NASA has entered into an agreement with the U.S. Air Force to support abort flight test requirements for the Orion Project. The Air Force has contracted with Orbital Sciences Corp. of Chandler, Ariz., to provide launch services for the flight tests.

The agreement with the Air Force's Space Development and Test Wing at Kirtland Air Force Base, N.M., provides for abort test boosters that will serve as launch vehicles for Orion ascent abort flight tests that are set to occur from 2009 through 2011 at the White Sands Missile Range in New Mexico. The first abort test is scheduled for 2008, but will not require a functional booster.

The tests will support certification of the Orion crew exploration vehicle's launch abort system. The system includes a small escape rocket designed to ensure the safety of the crew in the event of a launch vehicle malfunction while on the launch pad or during ascent to orbit. A total of six tests are planned, pending environmental assessments. Two will simulate an abort from the launch pad and will not require a booster. The rest will use abort test boosters and simulate aborts at three stressing conditions along the Ares launch vehicle trajectory.

The Orion Project Office, based at NASA's Johnson Space Center in Houston, designated Dryden Flight Research Center at Edwards Air Force Base, Calif., as the lead NASA center for abort flight test integration and operations, including procurement of the boosters. The project is developing the Orion spacecraft as part of an effort by NASA's Constellation Program to return humans to the moon and prepare for future voyages to Mars and other destinations in our solar system.

Through a competitive procurement, the Air Force has awarded a task order for two abort test boosters with options for two others under the existing Sounding Rockets Program 2. This indefinite-delivery, indefinite-quantity contract task order is valued between $35 million and $57 million. The four Sounding Rockets Program 2 contractors, including the winner, Orbital Sciences of Dulles, Va., were allowed to compete for the job of providing booster integration and launch support services. The Air Force has conducted 16 launches in the past 11 years under the Sounding Rockets Program.

The agreement for abort flight test support benefits both NASA and the Air Force. By making use of the experienced Air Force and contractor team, NASA reduces development risk associated with design and development of a new and unique launch vehicle for these tests. NASA also achieves financial savings while meeting an aggressive Orion test schedule.
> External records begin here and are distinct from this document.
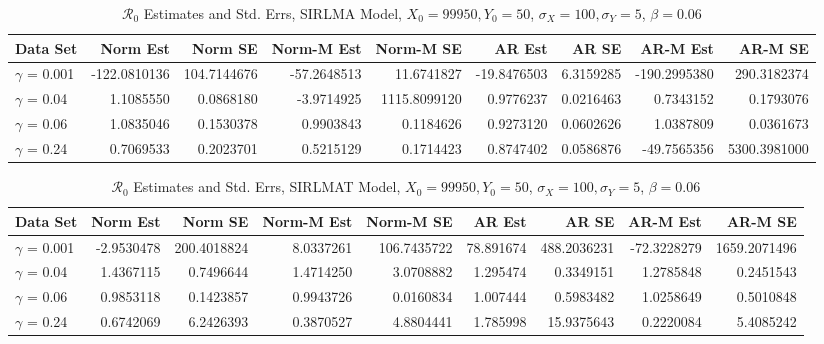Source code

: \documentclass[12pt]{article}
\newcommand{\rr}{\ensuremath{\mathcal{R}_0}}
\begin{document}
\begin{table}[H]
	
	\caption{\label{tab:}$\rr$ Estimates and Std. Errs, SIRLMA Model,
		$X_0 = 99950, Y_0 = 50$, $\sigma_X = 100, \sigma_Y = 5$, $\beta = 0.06$}
	\centering
	\begin{footnotesize}
	\begin{tabular}[t]{l|r|r|r|r|r|r|r|r}
		\hline
		Data Set & Norm Est & Norm SE & Norm-M Est & Norm-M SE & AR Est & AR SE & AR-M Est & AR-M SE\\
		\hline
		$\gamma$ = 0.001 & -122.0810136 & 104.7144676 & -57.2648513 & 11.6741827 & -19.8476503 & 6.3159285 & -190.2995380 & 290.3182374\\
		\hline
		$\gamma$ = 0.04 & 1.1085550 & 0.0868180 & -3.9714925 & 1115.8099120 & 0.9776237 & 0.0216463 & 0.7343152 & 0.1793076\\
		\hline
		$\gamma$ = 0.06 & 1.0835046 & 0.1530378 & 0.9903843 & 0.1184626 & 0.9273120 & 0.0602626 & 1.0387809 & 0.0361673\\
		\hline
		$\gamma$ = 0.24 & 0.7069533 & 0.2023701 & 0.5215129 & 0.1714423 & 0.8747402 & 0.0586876 & -49.7565356 & 5300.3981000\\
		\hline
	\end{tabular}
\end{footnotesize}
\end{table}
\begin{table}[H]
	
	\caption{\label{tab:}$\rr$ Estimates and Std. Errs, SIRLMAT Model,
		$X_0 = 99950, Y_0 = 50$, $\sigma_X = 100, \sigma_Y = 5$, $\beta = 0.06$}
	\centering
	\begin{footnotesize}
	\begin{tabular}[t]{l|r|r|r|r|r|r|r|r}
		\hline
		Data Set & Norm Est & Norm SE & Norm-M Est & Norm-M SE & AR Est & AR SE & AR-M Est & AR-M SE\\
		\hline
		$\gamma$ = 0.001 & -2.9530478 & 200.4018824 & 8.0337261 & 106.7435722 & 78.891674 & 488.2036231 & -72.3228279 & 1659.2071496\\
		\hline
		$\gamma$ = 0.04 & 1.4367115 & 0.7496644 & 1.4714250 & 3.0708882 & 1.295474 & 0.3349151 & 1.2785848 & 0.2451543\\
		\hline
		$\gamma$ = 0.06 & 0.9853118 & 0.1423857 & 0.9943726 & 0.0160834 & 1.007444 & 0.5983482 & 1.0258649 & 0.5010848\\
		\hline
		$\gamma$ = 0.24 & 0.6742069 & 6.2426393 & 0.3870527 & 4.8804441 & 1.785998 & 15.9375643 & 0.2220084 & 5.4085242\\
		\hline
	\end{tabular}
\end{footnotesize}
\end{table}
\end{document}
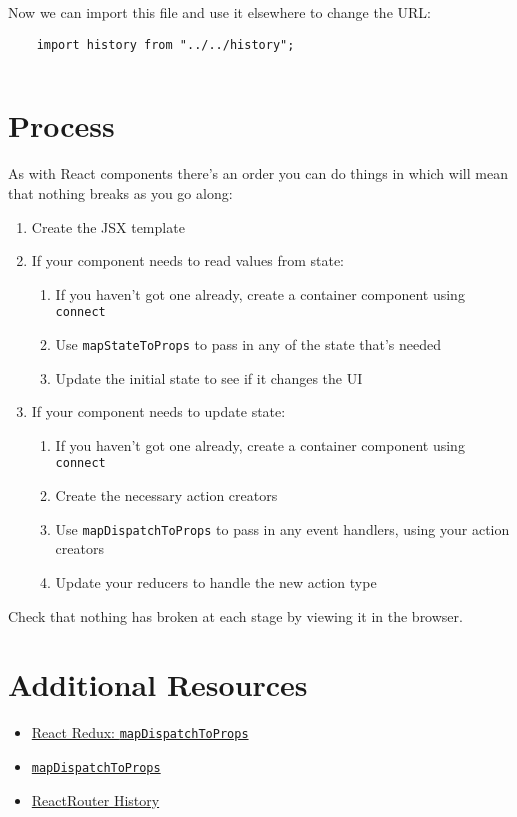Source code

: Now we can import this file and use it elsewhere to change the URL:


\begin{verbatim}
    import history from "../../history";
\end{verbatim}

\inputminted{js}{03/figures/12-mapDispatch.js}



\section{Process}

As with React components there's an order you can do things in which will mean that nothing breaks as you go along:

\begin{enumerate}
    \item Create the JSX template
    \item If your component needs to read values from state:
        \begin{enumerate}
            \item If you haven't got one already, create a container component using \texttt{connect}
            \item Use \texttt{mapStateToProps} to pass in any of the state that's needed
            \item Update the initial state to see if it changes the UI
        \end{enumerate}
    \item If your component needs to update state:
        \begin{enumerate}
            \item If you haven't got one already, create a container component using \texttt{connect}
            \item Create the necessary action creators
            \item Use \texttt{mapDispatchToProps} to pass in any event handlers, using your action creators
            \item Update your reducers to handle the new action type
        \end{enumerate}
\end{enumerate}

Check that nothing has broken at each stage by viewing it in the browser.


\section{Additional Resources}

\begin{itemize}[leftmargin=*]
    \item \href{https://react-redux.js.org/using-react-redux/connect-mapdispatch}{React Redux: \texttt{mapDispatchToProps}}
    \item \href{https://learn.co/lessons/map-dispatch-to-props-readme}{\texttt{mapDispatchToProps}}
    \item \href{https://github.com/ReactTraining/history}{ReactRouter History}
\end{itemize}
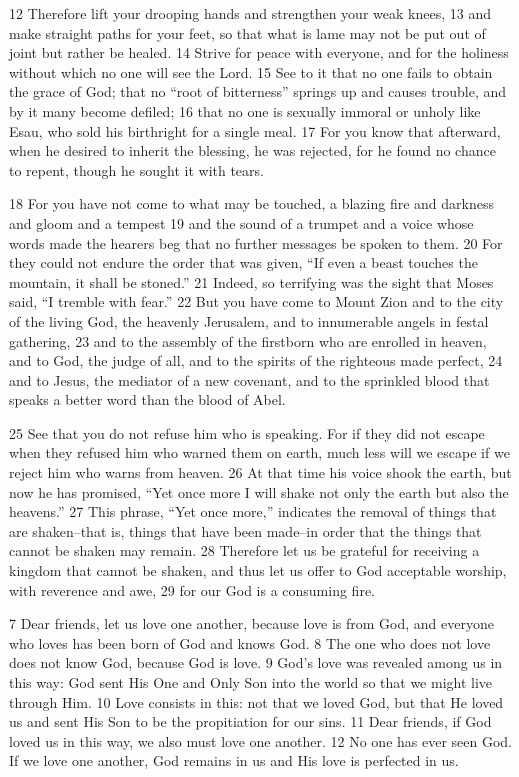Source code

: \begin{bible}
12 Therefore lift your drooping hands and strengthen your weak knees, 13 and make straight paths for your feet, so that what is lame may not be put out of joint but rather be healed. 14 Strive for peace with everyone, and for the holiness without which no one will see the Lord. 15 See to it that no one fails to obtain the grace of God; that no ``root of bitterness'' springs up and causes trouble, and by it many become defiled; 16 that no one is sexually immoral or unholy like Esau, who sold his birthright for a single meal. 17 For you know that afterward, when he desired to inherit the blessing, he was rejected, for he found no chance to repent, though he sought it with tears.

18 For you have not come to what may be touched, a blazing fire and darkness and gloom and a tempest 19 and the sound of a trumpet and a voice whose words made the hearers beg that no further messages be spoken to them. 20 For they could not endure the order that was given, ``If even a beast touches the mountain, it shall be stoned.'' 21 Indeed, so terrifying was the sight that Moses said, ``I tremble with fear.'' 22 But you have come to Mount Zion and to the city of the living God, the heavenly Jerusalem, and to innumerable angels in festal gathering, 23 and to the assembly of the firstborn who are enrolled in heaven, and to God, the judge of all, and to the spirits of the righteous made perfect, 24 and to Jesus, the mediator of a new covenant, and to the sprinkled blood that speaks a better word than the blood of Abel.

25 See that you do not refuse him who is speaking. For if they did not escape when they refused him who warned them on earth, much less will we escape if we reject him who warns from heaven. 26 At that time his voice shook the earth, but now he has promised, ``Yet once more I will shake not only the earth but also the heavens.'' 27 This phrase, ``Yet once more,'' indicates the removal of things that are shaken--that is, things that have been made--in order that the things that cannot be shaken may remain. 28 Therefore let us be grateful for receiving a kingdom that cannot be shaken, and thus let us offer to God acceptable worship, with reverence and awe, 29 for our God is a consuming fire.

7 Dear friends, let us love one another, because love is from God, and everyone who loves has been born of God and knows God. 8 The one who does not love does not know God, because God is love. 9 God's love was revealed among us in this way: God sent His One and Only Son into the world so that we might live through Him. 10 Love consists in this: not that we loved God, but that He loved us and sent His Son to be the propitiation for our sins. 11 Dear friends, if God loved us in this way, we also must love one another. 12 No one has ever seen God. If we love one another, God remains in us and His love is perfected in us.
\end{bible}

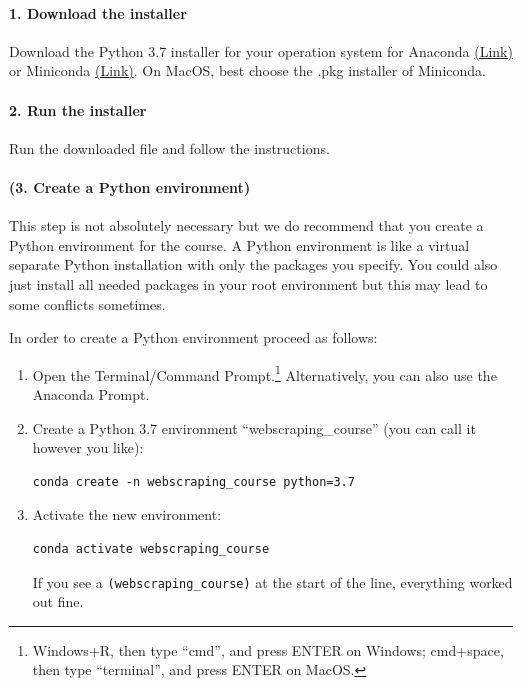 \documentclass[a4paper]{article}
\begin{document}
\paragraph{1. Download the installer} Download the Python 3.7 installer for your operation system for Anaconda \href{https://www.anaconda.com/distribution/}{(Link)} or Miniconda \href{https://docs.conda.io/en/latest/miniconda.html}{(Link)}. On MacOS, best choose the .pkg installer of Miniconda.

\paragraph{2. Run the installer} Run the downloaded file and follow the instructions.

\paragraph{(3. Create a Python environment)} This step is not absolutely necessary but we do recommend that you create a Python environment for the course. A Python environment is like a virtual separate Python installation with only the packages you specify. You could also just install all needed packages in your root environment but this may lead to some conflicts sometimes.

\clearpage{}

In order to create a Python environment proceed as follows:
\begin{enumerate}
	\item Open the Terminal/Command Prompt.\footnote{Windows+R, then type ``cmd'', and press ENTER on Windows; cmd+space, then type ``terminal'', and press ENTER on MacOS.} Alternatively, you can also use the Anaconda Prompt.
	\item Create a Python 3.7 environment ``webscraping\_course'' (you can call it however you like):
\begin{verbatim}
conda create -n webscraping_course python=3.7
\end{verbatim}
	\item Activate the new environment: 
\begin{verbatim}
conda activate webscraping_course
\end{verbatim} 
	If you see a \texttt{(webscraping_course)} at the start of the line, everything worked out fine.
\end{enumerate}
\end{document}

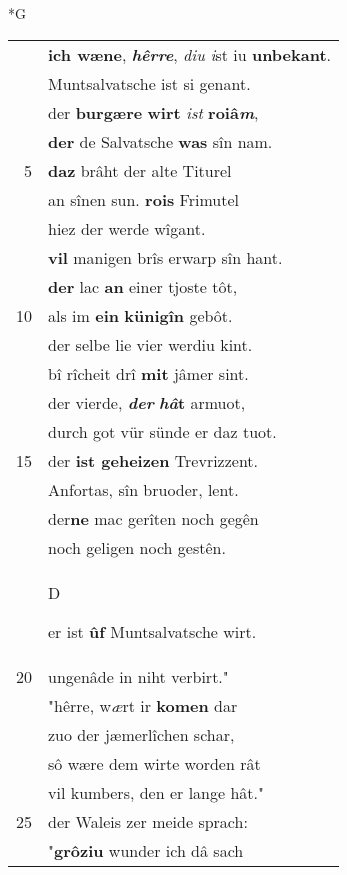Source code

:\documentclass[8pt,a4paper,notitlepage]{article}
\begin{document}
\newpage
\begin{table}[ht]
\begin{minipage}[t]{0.5\linewidth}
\small
\begin{center}*G
\end{center}
\begin{tabular}{rl}
 & \textbf{ich wæne}, \textit{\textbf{hêrre}}, \textit{diu i}st iu \textbf{unbekant}.\\ 
 & Muntsalvatsche ist si genant.\\ 
 & der \textbf{burgære} \textbf{wirt} \textit{ist} \textbf{roiâ\textit{m}},\\ 
 & \textbf{der} de Salvatsche \textbf{was} sîn nam.\\ 
5 & \textbf{daz} brâht der alte Titurel\\ 
 & an sînen sun. \textbf{rois} Frimutel\\ 
 & hiez der werde wîgant.\\ 
 & \textbf{vil} manigen brîs erwarp sîn hant.\\ 
 & \textbf{der} lac \textbf{an} einer tjoste tôt,\\ 
10 & als im \textbf{ein} \textbf{künigîn} gebôt.\\ 
 & der selbe lie vier werdiu kint.\\ 
 & bî rîcheit drî \textbf{mit} jâmer sint.\\ 
 & der vierde, \textit{\textbf{der}} \textbf{\textit{hâ}t} armuot,\\ 
 & durch got vür sünde er daz tuot.\\ 
15 & der \textbf{ist geheizen} Trevrizzent.\\ 
 & Anfortas, sîn bruoder, lent.\\ 
 & der\textbf{ne} mac gerîten noch gegên\\ 
 & noch geligen noch gestên.\\ 
 & \begin{large}D\end{large}er ist \textbf{ûf} Muntsalvatsche wirt.\\ 
20 & ungenâde in niht verbirt."\\ 
 & "hêrre, w\textit{æ}rt ir \textbf{komen} dar\\ 
 & zuo der jæmerlîchen schar,\\ 
 & sô wære dem wirte worden rât\\ 
 & vil kumbers, den er lange hât."\\ 
25 & der Waleis zer meide sprach:\\ 
 & "\textbf{grôziu} wunder ich dâ sach\\ 

\end{tabular}
\end{minipage}
\end{table}
\end{document}
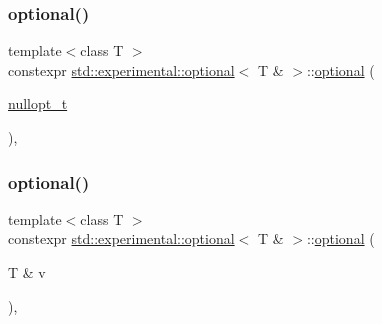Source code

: \mbox{\label{classstd_1_1experimental_1_1optional_3_01_t_01_6_01_4_a745fea438842ecd75aaf55b508a072ac}} 
\subsubsection{\texorpdfstring{optional()}{optional()}\hspace{0.1cm}{\footnotesize\ttfamily [2/7]}}
{\footnotesize\ttfamily template$<$class T $>$ \\
constexpr \mbox{\hyperlink{classstd_1_1experimental_1_1optional}{std\+::experimental\+::optional}}$<$ T \& $>$\+::\mbox{\hyperlink{classstd_1_1experimental_1_1optional}{optional}} (\begin{DoxyParamCaption}\item[{\mbox{\hyperlink{structstd_1_1experimental_1_1nullopt__t}{nullopt\+\_\+t}}}]{ }\end{DoxyParamCaption})\hspace{0.3cm}{\ttfamily [inline]}, {\ttfamily [noexcept]}}

\mbox{\label{classstd_1_1experimental_1_1optional_3_01_t_01_6_01_4_a10614cd2647a523b5b8d6ec4fff1bbd5}} 
\subsubsection{\texorpdfstring{optional()}{optional()}\hspace{0.1cm}{\footnotesize\ttfamily [3/7]}}
{\footnotesize\ttfamily template$<$class T $>$ \\
constexpr \mbox{\hyperlink{classstd_1_1experimental_1_1optional}{std\+::experimental\+::optional}}$<$ T \& $>$\+::\mbox{\hyperlink{classstd_1_1experimental_1_1optional}{optional}} (\begin{DoxyParamCaption}\item[{T \&}]{v }\end{DoxyParamCaption})\hspace{0.3cm}{\ttfamily [inline]}, {\ttfamily [noexcept]}}

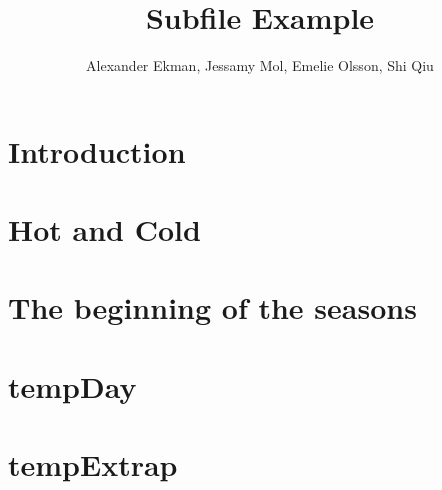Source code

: \documentclass[a4paper]{article}
\title{Subfile Example}
\author{Alexander Ekman, Jessamy Mol, Emelie Olsson, Shi Qiu}
\date{ }
\begin{document}
 
 
 

\maketitle

\section{Introduction}
 


\section{Hot and Cold}


\section{The beginning of the seasons}


\section{tempDay}


\section{tempExtrap}


\newpage


 
\end{document}
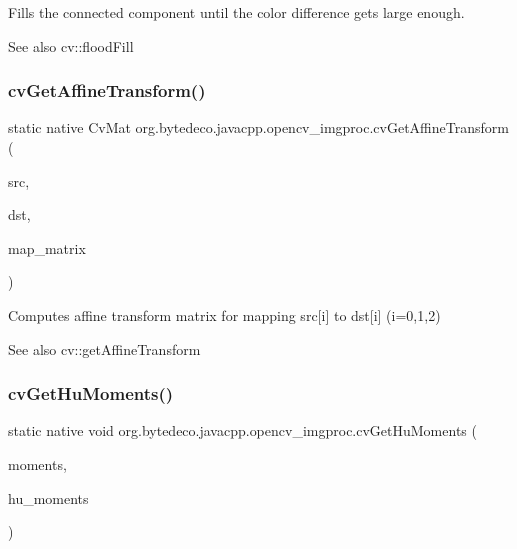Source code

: Fills the connected component until the color difference gets large enough. 

\begin{DoxySeeAlso}{See also}
cv\+::flood\+Fill 
\end{DoxySeeAlso}
\mbox{\label{group__imgproc__c_ga6deb33dc741b5402e8660d553cf299c3}} 
\subsubsection{\texorpdfstring{cv\+Get\+Affine\+Transform()}{cvGetAffineTransform()}}
{\footnotesize\ttfamily static native Cv\+Mat org.\+bytedeco.\+javacpp.\+opencv\+\_\+imgproc.\+cv\+Get\+Affine\+Transform (\begin{DoxyParamCaption}\item[{@Const Cv\+Point2\+D32f}]{src,  }\item[{@Const Cv\+Point2\+D32f}]{dst,  }\item[{Cv\+Mat}]{map\+\_\+matrix }\end{DoxyParamCaption})\hspace{0.3cm}{\ttfamily [static]}}



Computes affine transform matrix for mapping src\mbox{[}i\mbox{]} to dst\mbox{[}i\mbox{]} (i=0,1,2) 

\begin{DoxySeeAlso}{See also}
cv\+::get\+Affine\+Transform 
\end{DoxySeeAlso}
\mbox{\label{group__imgproc__c_ga5cfeea3efab741f8674c0e28172e134f}} 
\subsubsection{\texorpdfstring{cv\+Get\+Hu\+Moments()}{cvGetHuMoments()}}
{\footnotesize\ttfamily static native void org.\+bytedeco.\+javacpp.\+opencv\+\_\+imgproc.\+cv\+Get\+Hu\+Moments (\begin{DoxyParamCaption}\item[{Cv\+Moments}]{moments,  }\item[{Cv\+Hu\+Moments}]{hu\+\_\+moments }\end{DoxyParamCaption})\hspace{0.3cm}{\ttfamily [static]}}



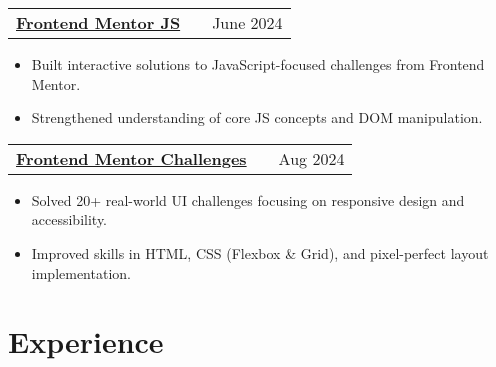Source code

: \documentclass[a4paper,10pt]{article}
\makeatletter
\newenvironment{jobshort}[2]
    {
    \begin{tabularx}{\linewidth}{@{}l X r@{}}
    \textbf{#1} & \hfill &  #2 \\[3.75pt]
    \end{tabularx}
    }
    {
    }
\newenvironment{joblong}[2]
    {
    \begin{tabularx}{\linewidth}{@{}l X r@{}}
    \textbf{#1} & \hfill &  #2 \\[3.75pt]
    \end{tabularx}
    \begin{minipage}[t]{\linewidth}
    \begin{itemize}[nosep,after=\strut, leftmargin=1em, itemsep=3pt,label=--]
    }
    {
    \end{itemize}
    \end{minipage}    
    }
\makeatother
\begin{document}
    \begin{joblong}
        {\href{https://github.com/gauravgorane/Frontend_mentor_js}{Frontend Mentor JS \faExternalLink*} \normalfont{\textit{[JavaScript, DOM, Web Components]}}}{June 2024}
        \item Built interactive solutions to JavaScript-focused challenges from Frontend Mentor.
        \item Strengthened understanding of core JS concepts and DOM manipulation.
    \end{joblong}

    \begin{joblong}
        {\href{https://github.com/gauravgorane/Frontend_Mentor}{Frontend Mentor Challenges \faExternalLink*} \normalfont{\textit{[HTML, CSS, Responsive Design]}}}{Aug 2024}
        \item Solved 20+ real-world UI challenges focusing on responsive design and accessibility.
        \item Improved skills in HTML, CSS (Flexbox \& Grid), and pixel-perfect layout implementation. 
    \end{joblong}

\section{Experience}

    
\end{document}
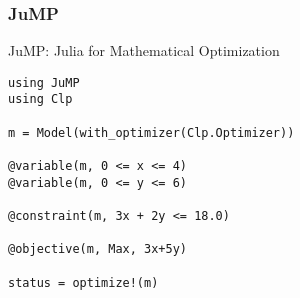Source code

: \documentclass[usepdftitle=false]{beamer}
\begin{document}
\begin{frame}[fragile]
\frametitle{JuMP}

JuMP: Julia for Mathematical Optimization

\begin{verbatim}
using JuMP
using Clp

m = Model(with_optimizer(Clp.Optimizer))

@variable(m, 0 <= x <= 4)
@variable(m, 0 <= y <= 6)

@constraint(m, 3x + 2y <= 18.0)

@objective(m, Max, 3x+5y)

status = optimize!(m)
\end{verbatim}

\end{frame}
\end{document}
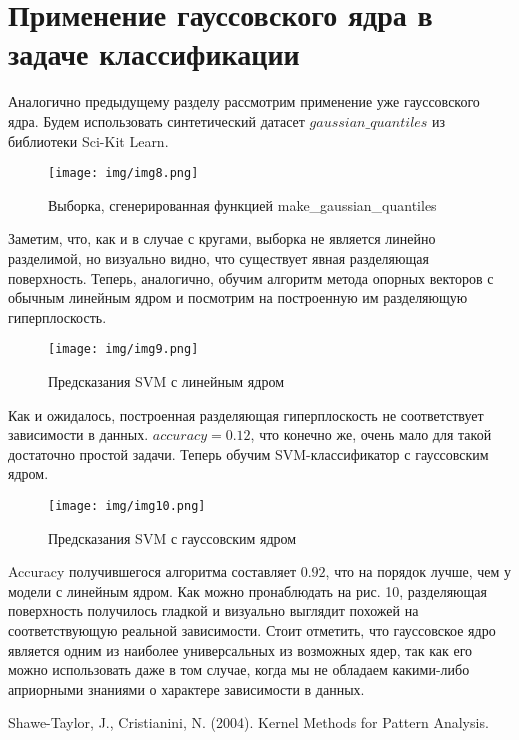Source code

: \documentclass[twoside,twocolumn]{article}
\theoremstyle{plain}
\theoremstyle{definition}
\begin{document}
 \section{Применение гауссовского ядра в задаче классификации}
 Аналогично предыдущему разделу рассмотрим применение уже гауссовского ядра. Будем использовать синтетический датасет $gaussian\_quantiles$
 из библиотеки Sci-Kit Learn.
 \begin{figure}[!h]
  \caption{Выборка, сгенерированная функцией make\_gaussian\_quantiles}
  \centering
  \texttt{[image: img/img8.png]}
  \label{fig:gaus1}
\end{figure}
Заметим, что, как и в случае с кругами, выборка не является линейно разделимой, но визуально видно, что существует явная разделяющая поверхность. 
Теперь, аналогично, обучим алгоритм метода опорных векторов с обычным линейным ядром и посмотрим на построенную им разделяющую гиперплоскость.
\begin{figure}[!h]
  \caption{Предсказания SVM с линейным ядром}
  \centering
  \texttt{[image: img/img9.png]}
  \label{fig:gaus2}
\end{figure}
Как и ожидалось, построенная разделяющая гиперплоскость не соответствует зависимости в данных. $accuracy = 0.12$, что конечно же, очень мало для
такой достаточно простой задачи. Теперь обучим SVM-классификатор с гауссовским ядром.
\begin{figure}[!h]
  \caption{Предсказания SVM с гауссовским ядром}
  \centering
  \texttt{[image: img/img10.png]}
  \label{fig:gaus2}
\end{figure}
Accuracy получившегося алгоритма составляет $0.92$, что на порядок лучше, чем у модели с линейным ядром. Как можно пронаблюдать на рис. 10,
разделяющая поверхность получилось гладкой и визуально выглядит похожей на соответствующую реальной зависимости. Стоит отметить, что гауссовское ядро
является одним из наиболее универсальных из возможных ядер, так как его можно использовать даже в том случае, когда мы не обладаем какими-либо
априорными знаниями о характере зависимости в данных.



\begin{thebibliography}{99} %

Shawe-Taylor, J., Cristianini, N. (2004).
\newblock Kernel Methods for Pattern Analysis.
 
\end{thebibliography}

\end{document}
The Air Force benefits through reduced risk associated with future Air Force small launches, increased opportunity for service personnel to gain expertise, and a greater chance to share technologies.

The 3rd Space Test Squadron, a unit of the Air Force's Space Development and Test Wing, will manage abort test booster launch support services and integration of decommissioned Peacekeeper-class intercontinental ballistic missile assets. On a cost reimbursable basis, the squadron will provide integration support, project management support and related services.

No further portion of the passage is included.